At the end of the day what keeps me going is me. I am the love that keeps my heart beating, I am the love that will help me grow. If water is the source for life to grow and love is equivalent to water, I am the source from which my biggest growth takes place.

Carrying My Brick

This morning I sat in a rocker in the sunroom of our home with a mug of decaf and my thoughts. I was thinking about some of the women that inspire me. The women whose books I have read and said to myself Me Too. Brene Brown, Glennon Doyle Melton, Cheryl Strayed. Women who were lost and found and hurt and loved and honest.

My husband and I listen to a podcast that is all about story telling. Week after week we listen to people across the nation, and sometimes across the world, tell their story on this radio show; and week after week I wait for a story like mine, a story that will allow me to say Me Too. This weekend while we were driving to my parents house we decided not to listen to the podcast and instead road in silence, each of us with our thoughts. It was in that 30 minute car ride that I had my epiphany, maybe I am the one who is supposed to tell the story. I am waiting in the sidelines for someone else to tell it, maybe I am that someone.

I don’t know what that will look like yet. Maybe it will be me sharing it here on my blog, maybe it will be me standing on a stage, maybe it will be me finally standing in my truth in front of my family, maybe it will be leading a support group for women like me. I don’t know.

I do know I am scared. The very thought of truly allowing myself to be seen is terrifying. That is what brought me back to these women, Brene, and Glennon, and Cheryl. These women paved a path by sharing their stories, a path for the next woman to walk down. Each woman who brings her brick to this path and allows herself to be seen in her truth and share her story extends the path one brick further for the next woman who will walk the path and bring her brick. I understand now that we are all connected, this path belongs to all of us and it is important that I bring my brick in love, without fear so the next woman will have the courage to bring hers. This is the path of women, the path of love and worthiness, the path of connection and infinite enoughness. This is the path we are called to walk and with courage I will pick up my brick and place it on the path in the spot that was created just for me knowing that one day my brick will support future generations of women bringing their bricks to claim their rightful place on this path of love.

brick1.jpg

Womanhood

tired

I painted this picture today that made me feel completely overwhelmed. It brings up all these emotions around sexuality, and passion, and this energy and power I am supposed to have as a woman. Standing in these energy spaces do not make me feel strong and empowered, they make me feel overwhelmed and exhausted.
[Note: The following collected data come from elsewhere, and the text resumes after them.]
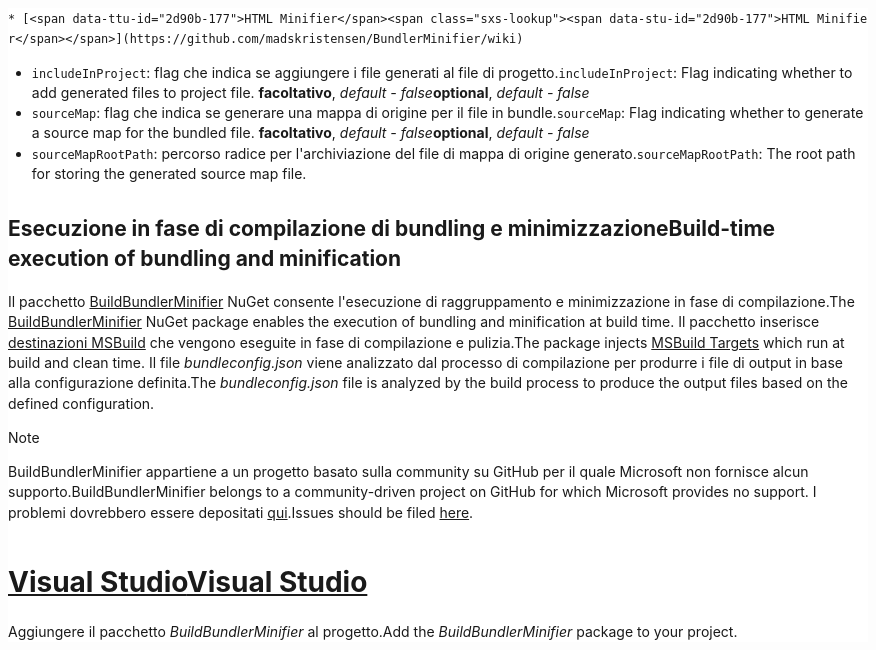     * [<span data-ttu-id="2d90b-177">HTML Minifier</span><span class="sxs-lookup"><span data-stu-id="2d90b-177">HTML Minifier</span></span>](https://github.com/madskristensen/BundlerMinifier/wiki)
* <span data-ttu-id="2d90b-178">`includeInProject`: flag che indica se aggiungere i file generati al file di progetto.</span><span class="sxs-lookup"><span data-stu-id="2d90b-178">`includeInProject`: Flag indicating whether to add generated files to project file.</span></span> <span data-ttu-id="2d90b-179">**facoltativo**, *default - false*</span><span class="sxs-lookup"><span data-stu-id="2d90b-179">**optional**, *default - false*</span></span>
* <span data-ttu-id="2d90b-180">`sourceMap`: flag che indica se generare una mappa di origine per il file in bundle.</span><span class="sxs-lookup"><span data-stu-id="2d90b-180">`sourceMap`: Flag indicating whether to generate a source map for the bundled file.</span></span> <span data-ttu-id="2d90b-181">**facoltativo**, *default - false*</span><span class="sxs-lookup"><span data-stu-id="2d90b-181">**optional**, *default - false*</span></span>
* <span data-ttu-id="2d90b-182">`sourceMapRootPath`: percorso radice per l'archiviazione del file di mappa di origine generato.</span><span class="sxs-lookup"><span data-stu-id="2d90b-182">`sourceMapRootPath`: The root path for storing the generated source map file.</span></span>

## <a name="build-time-execution-of-bundling-and-minification"></a><span data-ttu-id="2d90b-183">Esecuzione in fase di compilazione di bundling e minimizzazione</span><span class="sxs-lookup"><span data-stu-id="2d90b-183">Build-time execution of bundling and minification</span></span>

<span data-ttu-id="2d90b-184">Il pacchetto [BuildBundlerMinifier](https://www.nuget.org/packages/BuildBundlerMinifier/) NuGet consente l'esecuzione di raggruppamento e minimizzazione in fase di compilazione.</span><span class="sxs-lookup"><span data-stu-id="2d90b-184">The [BuildBundlerMinifier](https://www.nuget.org/packages/BuildBundlerMinifier/) NuGet package enables the execution of bundling and minification at build time.</span></span> <span data-ttu-id="2d90b-185">Il pacchetto inserisce [destinazioni MSBuild](/visualstudio/msbuild/msbuild-targets) che vengono eseguite in fase di compilazione e pulizia.</span><span class="sxs-lookup"><span data-stu-id="2d90b-185">The package injects [MSBuild Targets](/visualstudio/msbuild/msbuild-targets) which run at build and clean time.</span></span> <span data-ttu-id="2d90b-186">Il file *bundleconfig.json* viene analizzato dal processo di compilazione per produrre i file di output in base alla configurazione definita.</span><span class="sxs-lookup"><span data-stu-id="2d90b-186">The *bundleconfig.json* file is analyzed by the build process to produce the output files based on the defined configuration.</span></span>

> [!NOTE]
> <span data-ttu-id="2d90b-187">BuildBundlerMinifier appartiene a un progetto basato sulla community su GitHub per il quale Microsoft non fornisce alcun supporto.</span><span class="sxs-lookup"><span data-stu-id="2d90b-187">BuildBundlerMinifier belongs to a community-driven project on GitHub for which Microsoft provides no support.</span></span> <span data-ttu-id="2d90b-188">I problemi dovrebbero essere depositati [qui](https://github.com/madskristensen/BundlerMinifier/issues).</span><span class="sxs-lookup"><span data-stu-id="2d90b-188">Issues should be filed [here](https://github.com/madskristensen/BundlerMinifier/issues).</span></span>

# <a name="visual-studio"></a>[<span data-ttu-id="2d90b-189">Visual Studio</span><span class="sxs-lookup"><span data-stu-id="2d90b-189">Visual Studio</span></span>](#tab/visual-studio)

<span data-ttu-id="2d90b-190">Aggiungere il pacchetto *BuildBundlerMinifier* al progetto.</span><span class="sxs-lookup"><span data-stu-id="2d90b-190">Add the *BuildBundlerMinifier* package to your project.</span></span>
Suddenly I felt that flash of passion rise in me, it was frustration and resentment.

I sit in these women’s circles and allow myself to wear certain social labels such as feminist, and the energy behind all of it is a celebration of womanhood. That is just not my experience though, not completely at least. There is an “AND” there.
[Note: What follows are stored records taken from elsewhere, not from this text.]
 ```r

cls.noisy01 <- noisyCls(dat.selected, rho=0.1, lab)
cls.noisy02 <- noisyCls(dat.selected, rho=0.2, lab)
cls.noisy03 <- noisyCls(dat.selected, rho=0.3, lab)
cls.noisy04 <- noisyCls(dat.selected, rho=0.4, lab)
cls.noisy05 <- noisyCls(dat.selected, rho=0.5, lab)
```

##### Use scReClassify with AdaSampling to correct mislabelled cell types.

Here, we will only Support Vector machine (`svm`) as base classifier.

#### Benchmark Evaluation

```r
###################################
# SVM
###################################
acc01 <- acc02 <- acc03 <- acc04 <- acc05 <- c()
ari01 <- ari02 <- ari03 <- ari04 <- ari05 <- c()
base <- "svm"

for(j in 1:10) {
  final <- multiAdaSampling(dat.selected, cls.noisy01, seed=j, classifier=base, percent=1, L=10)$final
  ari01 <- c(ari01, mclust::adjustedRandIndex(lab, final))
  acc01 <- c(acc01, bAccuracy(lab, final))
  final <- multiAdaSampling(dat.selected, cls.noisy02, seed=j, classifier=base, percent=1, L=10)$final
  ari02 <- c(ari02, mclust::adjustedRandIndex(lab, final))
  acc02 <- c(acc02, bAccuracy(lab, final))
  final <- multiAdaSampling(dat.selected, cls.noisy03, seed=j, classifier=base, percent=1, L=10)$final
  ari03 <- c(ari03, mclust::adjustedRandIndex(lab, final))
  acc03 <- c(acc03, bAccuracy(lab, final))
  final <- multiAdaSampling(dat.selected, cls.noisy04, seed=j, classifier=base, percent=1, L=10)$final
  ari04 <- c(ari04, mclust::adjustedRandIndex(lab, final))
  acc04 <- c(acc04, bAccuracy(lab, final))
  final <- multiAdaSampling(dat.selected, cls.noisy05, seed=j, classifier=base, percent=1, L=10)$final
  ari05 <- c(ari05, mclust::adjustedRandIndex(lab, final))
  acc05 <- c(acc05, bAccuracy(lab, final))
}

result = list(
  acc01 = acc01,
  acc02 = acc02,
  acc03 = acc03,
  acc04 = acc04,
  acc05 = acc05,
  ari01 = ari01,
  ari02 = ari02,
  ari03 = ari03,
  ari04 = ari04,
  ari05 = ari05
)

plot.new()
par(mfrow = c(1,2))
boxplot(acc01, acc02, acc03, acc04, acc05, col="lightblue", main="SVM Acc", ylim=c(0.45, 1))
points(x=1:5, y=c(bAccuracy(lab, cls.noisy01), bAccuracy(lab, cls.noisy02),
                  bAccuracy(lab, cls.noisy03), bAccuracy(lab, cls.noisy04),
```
I am proud to be a woman AND I believe women are powerful AND I feel overwhelmed by my experiences as a woman.

My truth is that womanhood is not something that I stepped into, there was no sacred, beautiful right-of-passage. For me it felt like womanhood/becoming a woman was something that happened to me.

Before I even had the opportunity to process the fact that my body was changing the boys around me were taking notice. I never got to experience these changes and try to understand my new self before I was being grabbed at and taken from verbally, physically, and energetically.
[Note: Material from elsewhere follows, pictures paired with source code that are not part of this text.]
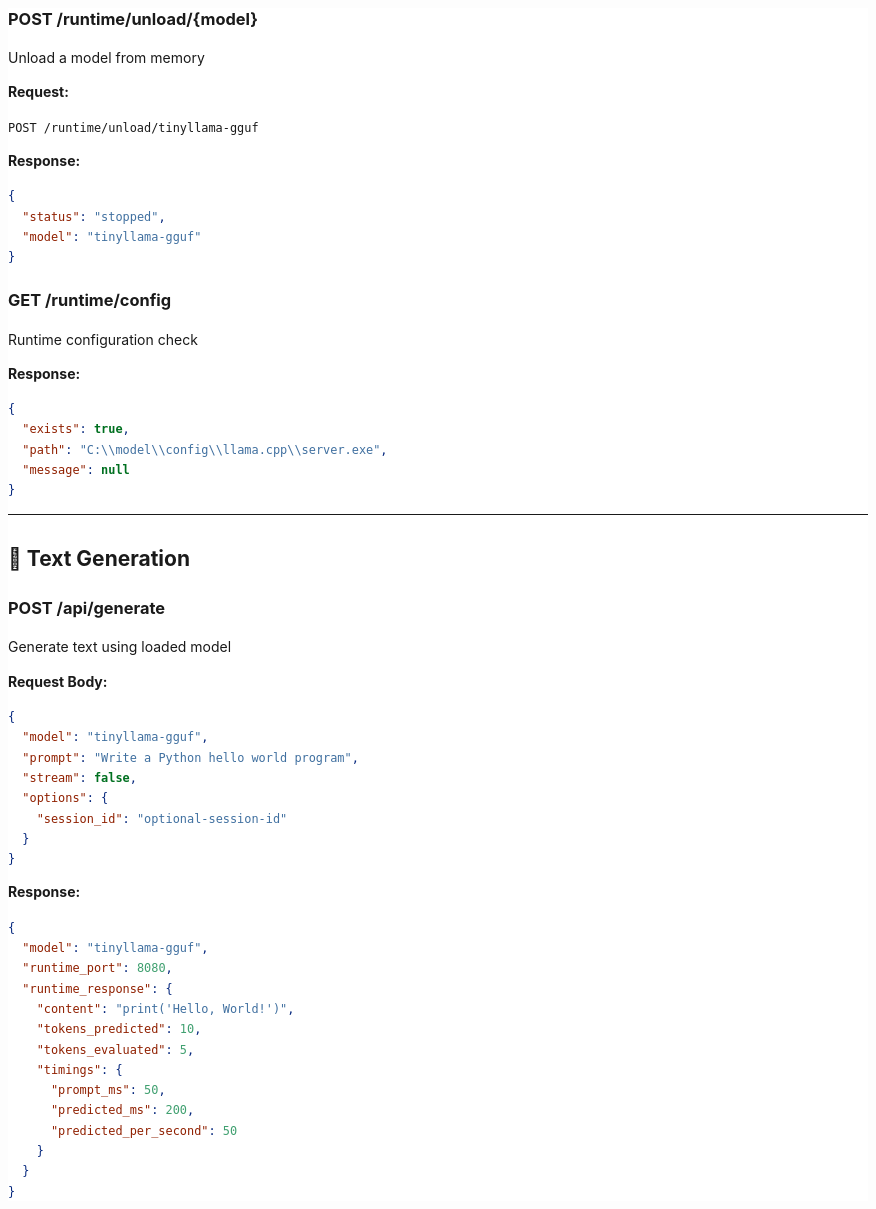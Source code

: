 ### POST /runtime/unload/{model}
Unload a model from memory

**Request:**
```bash
POST /runtime/unload/tinyllama-gguf
```

**Response:**
```json
{
  "status": "stopped",
  "model": "tinyllama-gguf"
}
```

### GET /runtime/config
Runtime configuration check

**Response:**
```json
{
  "exists": true,
  "path": "C:\\model\\config\\llama.cpp\\server.exe",
  "message": null
}
```

---

## 💬 Text Generation

### POST /api/generate
Generate text using loaded model

**Request Body:**
```json
{
  "model": "tinyllama-gguf",
  "prompt": "Write a Python hello world program",
  "stream": false,
  "options": {
    "session_id": "optional-session-id"
  }
}
```

**Response:**
```json
{
  "model": "tinyllama-gguf",
  "runtime_port": 8080,
  "runtime_response": {
    "content": "print('Hello, World!')",
    "tokens_predicted": 10,
    "tokens_evaluated": 5,
    "timings": {
      "prompt_ms": 50,
      "predicted_ms": 200,
      "predicted_per_second": 50
    }
  }
}
```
I think of the idea behind the Red Tent, it was a place of sanctuary where women could take counsel with one another and celebrate their magic and be free from the shackles of womanhood placed upon them by society during their sacred cycle.

I grieve for the time I was not given. I grieve for the space that was never there. I grieve for all the parts of myself who have never gotten to call my body home. I feel like a child that has been trying to play catch up in a land of women.

I am tired of running, I am tired of having no where to call home. I am tired of being tired. I am just so breathlessly exhausted.